On Thu, Aug 18, 2016 at 2:32 AM, Stephen J. Turnbull <turnbull.stephen.fw@u.tsukuba.ac.jp> wrote:
So it's not just invalid surrogate *pairs*, it's invalid surrogates of all kinds. This means that it's theoretically possible (though I gather that it's unlikely in the extreme) for a real Windows filename to indistinguishable from one generated by Python's surrogateescape handler.
Absolutely if the filesystem is one of Microsoft's such as NTFS, FAT32, exFAT, ReFS, NPFS (named pipes), MSFS (mailslots) -- and I'm pretty sure it's also possible with CDFS and UDFS. UDF allows any Unicode character except NUL.
What happens when Python's directory manipulation functions on Windows encounter such a filename? Do they try to write it to the disk directory? Do they succeed?
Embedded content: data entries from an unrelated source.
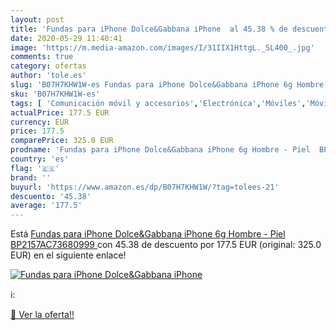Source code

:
 ```yaml
---
layout: post
title: 'Fundas para iPhone Dolce&Gabbana iPhone  al 45.38 % de descuento'
date: 2020-05-29 11:40:41
image: 'https://m.media-amazon.com/images/I/31IIX1HttgL._SL400_.jpg'
comments: true
category: ofertas
author: 'tole.es'
slug: 'B07H7KHW1W-es Fundas para iPhone Dolce&Gabbana iPhone 6g Hombre - Piel...'
sku: 'B07H7KHW1W-es'
tags: [ 'Comunicación móvil y accesorios','Electrónica','Móviles','Móviles y smartphones libres','iphone', ]
actualPrice: 177.5 EUR
currency: EUR
price: 177.5
comparePrice: 325.0 EUR
prodname: 'Fundas para iPhone Dolce&Gabbana iPhone 6g Hombre - Piel  BP2157AC73680999 '
country: 'es'
flag: '🇪🇸'
brand: ''
buyurl: 'https://www.amazon.es/dp/B07H7KHW1W/?tag=tolees-21'
descuento: '45.38'
average: '177.5'
---
```


Está [Fundas para iPhone Dolce&Gabbana iPhone 6g Hombre - Piel  BP2157AC73680999 ](https://www.amazon.es/dp/B07H7KHW1W/?tag=tolees-21) con 45.38 de descuento por 177.5 EUR (original: 325.0 EUR) en el siguiente enlace!

[![Fundas para iPhone Dolce&Gabbana iPhone ](https://m.media-amazon.com/images/I/31IIX1HttgL._SL400_.jpg)](https://www.amazon.es/dp/B07H7KHW1W/?tag=tolees-21)

ℹ️:


[🛒 Ver la oferta!!](https://www.amazon.es/dp/B07H7KHW1W/?tag=tolees-21)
Does that depend on surrogateescape?
Python allows these 'Unicode' (but not strictly UTF compatible) strings, so it doesn't have a problem with such filenames, as long as it's calling the Windows wide-character APIs.
Is there a reason in practice to allow surrogateescape at all on names in Windows filesystems, at least when using the *W API? You mention non-Microsoft filesystems; are they common enough to matter?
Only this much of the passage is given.